■ **Brief**
In the entries below, find each line bearing the string "table" and copy it.

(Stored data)
__________

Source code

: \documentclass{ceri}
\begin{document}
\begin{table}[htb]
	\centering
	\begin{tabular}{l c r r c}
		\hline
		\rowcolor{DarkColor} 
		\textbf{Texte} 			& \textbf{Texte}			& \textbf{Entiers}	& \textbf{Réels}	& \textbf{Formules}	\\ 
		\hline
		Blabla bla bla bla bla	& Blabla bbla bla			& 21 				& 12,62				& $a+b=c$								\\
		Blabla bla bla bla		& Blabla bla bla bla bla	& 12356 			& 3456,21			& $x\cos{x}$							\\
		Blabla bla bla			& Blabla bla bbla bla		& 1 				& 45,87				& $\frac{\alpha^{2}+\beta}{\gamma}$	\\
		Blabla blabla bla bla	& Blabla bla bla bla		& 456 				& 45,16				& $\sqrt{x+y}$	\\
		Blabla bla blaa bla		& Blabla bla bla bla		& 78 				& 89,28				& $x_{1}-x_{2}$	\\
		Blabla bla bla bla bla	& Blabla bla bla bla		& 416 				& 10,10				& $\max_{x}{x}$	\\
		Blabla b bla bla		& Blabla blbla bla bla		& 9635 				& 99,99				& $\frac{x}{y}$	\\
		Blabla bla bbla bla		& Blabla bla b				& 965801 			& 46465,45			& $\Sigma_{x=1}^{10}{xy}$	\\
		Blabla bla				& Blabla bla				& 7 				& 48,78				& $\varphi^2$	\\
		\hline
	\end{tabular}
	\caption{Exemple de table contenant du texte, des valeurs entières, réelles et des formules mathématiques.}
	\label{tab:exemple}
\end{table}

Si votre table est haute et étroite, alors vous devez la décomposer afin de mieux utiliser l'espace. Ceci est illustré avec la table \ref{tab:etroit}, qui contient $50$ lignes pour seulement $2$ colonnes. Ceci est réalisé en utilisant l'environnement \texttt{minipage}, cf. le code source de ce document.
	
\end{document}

__________

■ **Result**
\begin{table}[htb]
	\caption{Exemple de table contenant du texte, des valeurs entières, réelles et des formules mathématiques.}
\end{table}
Si votre table est haute et étroite, alors vous devez la décomposer afin de mieux utiliser l'espace. Ceci est illustré avec la table \ref{tab:etroit}, qui contient $50$ lignes pour seulement $2$ colonnes. Ceci est réalisé en utilisant l'environnement \texttt{minipage}, cf. le code source de ce document.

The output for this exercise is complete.